The servant system is strange here. Maya has been around as long as I can remember. She's very dark, always wears a sari and she has that rounded body-type particular to ghee-eaters. She's married, speaks Hindi, Nagamese, English and Tamil and understands Angami.She spends most of her day cooking and shopping for atsa and her guests. Is she paid? No. Then why does she work for atsa? What else does she have to do? Married with her own home and a son working in Delhi. And now there is a new girl, Gita. In training. She must be around 11. Dark, very pleasant, but 'slow'. I catch her looking at me and I wonder if she's thinking what I think of her - what would it be like if I were in her place? She sweeps our rooms in the mornings, helps Maya with the cooking, cleans up any mess we cause, and sleeps in a corner of the house. We sit on the veranda, reading or playing cards and the dogs are barking. Gita is sent to untie the dogs and move them. She quickly unties them and runs excitedly down a deck. It's the first time I've seen her so excited, smiling unabashed. A big smile, teeth showing, eyes big. She comes panting up the stairs to return to her chores. After that, I smile everytime our eyes meet and she returns, with a shy smile.

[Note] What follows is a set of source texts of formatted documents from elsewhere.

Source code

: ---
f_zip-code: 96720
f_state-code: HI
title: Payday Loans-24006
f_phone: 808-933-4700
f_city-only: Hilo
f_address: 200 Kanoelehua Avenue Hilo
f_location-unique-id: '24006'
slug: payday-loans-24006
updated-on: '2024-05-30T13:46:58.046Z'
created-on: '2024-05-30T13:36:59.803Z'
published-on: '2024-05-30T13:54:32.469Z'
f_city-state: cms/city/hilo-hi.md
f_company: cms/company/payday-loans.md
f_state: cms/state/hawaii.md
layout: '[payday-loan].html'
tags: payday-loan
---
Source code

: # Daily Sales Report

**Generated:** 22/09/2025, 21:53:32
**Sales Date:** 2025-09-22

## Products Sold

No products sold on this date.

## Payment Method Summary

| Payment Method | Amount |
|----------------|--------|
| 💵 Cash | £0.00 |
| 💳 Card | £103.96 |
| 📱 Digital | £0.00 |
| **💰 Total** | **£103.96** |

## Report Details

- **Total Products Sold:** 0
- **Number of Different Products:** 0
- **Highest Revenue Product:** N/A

Saturday, January 08, 2005

back to Greenwich time

7:05 am. Just sent brother, mom, and sister-in-law off to Gatwick airport. Watching the dawn of my first day in London for the new year. Flatmates are deep in sleep but the quiet isn't vibrating eerily as in Kohima because the early weekend traffic keeps me company. No more Indian Standard Time or pikha cha (black tea in Nagamese, a pidgin of Assamese, Hindi and Angami) after meals or late-night guitar sing-outs next to the fire, a glass of Johnnie Walker Blue Label in hand, or 'na' at the end of every statement or family discussions concerning bodily functions or pigs squealing in fear in the distance or auto rickshaws or pan and red spittle on the teeth or Indian Cadbury Gems or playing gin at night only to lose all my money to my 80-year-old atsa (grandmother) or poori and papaya for breakfast or my uncle's stupid sirdar jokes or the smell of dettol in bathrooms or drinking fresh rice beer in Khonoma, our ancestral village, or watching my cousins wheedle and negotiate with the auto drivers or answering calls of nature by finding a spot among cardamom bushes or tripping over cows hidden in dark corners of Defense Colony market or sceaming at shopkeepers in Lajpat Nagar or falling asleep under the blinding mountain sun on my aunt's steps. I thought about London all of two times in the past three weeks, for about 5 seconds. Not a feeling of longing but a snapping of fingers that woke me from the trance of presence - oh yeah, I live there, don't I? - and then it would vanish and there was nothing except the outline of Mt. Japfu behind a lace wall of poinsettias.